Because of basic rules of calculus, this kind of formula is common across applied mathematics:
Kinetic energy
KE = ½ m v^2^
where m=mass, v = speed
Potential energy stored in a spring
PE = ½ k x^2^
where k=spring constant, x=extension of the spring
Distance fallen in a constant gravitational field
s = ½ g t^2^
where g=acceleration due to gravity, t=time
Bringing the circle area into the fold makes it easier to see the deep connections between different areas of maths via calculus.

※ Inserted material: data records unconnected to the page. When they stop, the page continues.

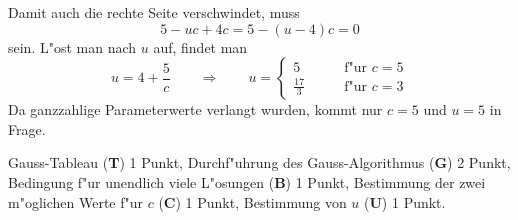 \begin{loesung}
Damit auch die rechte Seite verschwindet, muss
\[
5-uc+4c=5-(u-4)c=0
\]
sein.
L"ost man nach $u$ auf, findet man
\[
u=4+\frac{5}{c}
\qquad\Rightarrow\qquad
u=\begin{cases}
5&\qquad\text{f"ur $c=5$}\\
\frac{17}{3}&\qquad\text{f"ur $c=3$}
\end{cases}
\]
Da ganzzahlige Parameterwerte verlangt wurden, kommt nur $c=5$ und $u=5$
in Frage.
\end{loesung}

\begin{bewertung}
Gauss-Tableau ({\bf T}) 1 Punkt,
Durchf"uhrung des Gauss-Algorithmus ({\bf G}) 2 Punkt,
Bedingung f"ur unendlich viele L"osungen ({\bf B}) 1 Punkt,
Bestimmung der zwei m"oglichen Werte f"ur $c$ ({\bf C}) 1 Punkt,
Bestimmung von $u$ ({\bf U}) 1 Punkt.
\end{bewertung}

Volume - Archimedes’ Cylinder
The volume of a sphere has the charming formula, where r is the radius of the sphere:
V = (4/3) π r^3^
This isn’t a particularly pleasant-looking thing. Does τ improve matters? 2⁄3
V = 2⁄3 τ r^3^
At first glance this doesn’t look any nicer. The fraction at the front hasn’t gone away.
But there is an insight to be gleaned from this way of writing it. τ r^3^ is the volume of a cylinder with radius r and height 2r. This cylinder would completely enclose the sphere, just touching it, as shown below:
A sphere inside the smallest cylinder that could enclose it.
To verify this:
The base of the cylinder has area ½ τ r^2^ (equivalent to the familiar π r^2^ ).
Multiply the area of the base by the height ½ τ r^2^ x 2r = τ r^3^
So what this formula shows, very intuitively, is that every sphere has a volume equal to two-thirds of the volume of a cylinder that just encloses it! This amazing result was first discovered by Archimedes, and his discovery is showcased very clearly in a notation that uses τ instead of π.
Barbier’s Theorem - Reason to Doubt
So far I’ve been summarising and agreeing with the Tau Manifesto. τ makes numerous formulae look nicer, and makes the area formula (which looks worse) actually fit into its mathematical niche more obviously.
But there is a problem here, and it comes back to those shapes of constant width I was talking about earlier.
Every shape of constant width obeys Barbier’s theorem. Namely, that the perimeter of such shapes is always equal to π multiplied by the width, or diameter.
Remember that circumference is just a fancy word for “perimeter”, used for the perimeter of a circle in particular. Turns out a circle is just an example of a shape of constant diameter, and the formula for circumference is just a special case of Barbier’s theorem.
P = π d
where P is the perimeter of any shape with a constant width (or diameter) d.
This suggests that a diameter actually is a more fundamental property than a radius. Lots of shapes have a constant diameter, only one has a constant radius. We can’t use P = 2π r or P = τ r because there is no “radius” for, say, a Reuleaux polygon. There’s no constant distance from the centre to the edge of the shape.
Sure, we could arbitrarily define r as equal to half the diameter, but that’s just playing notational games.
There’s something here which suggests that a constant based on the diameter might have a broader applicability that a constant based on the radius. This is definitely a point in favour of our familiar friend π.
Confused Conclusion
Thinking about Barbier’s theorem suggests that the relationship between diameter and perimeter is more fundamental than the one between radius and perimeter. That gives primacy to π as the constant of choice. But then you have to face a world where a full turn is 2π radians and the area formula doesn’t fit as neatly with its mathematical bedfellows.
The world we’ve all lived in since childhood, but a world that could be different.
To tau or not to tau, that is the question.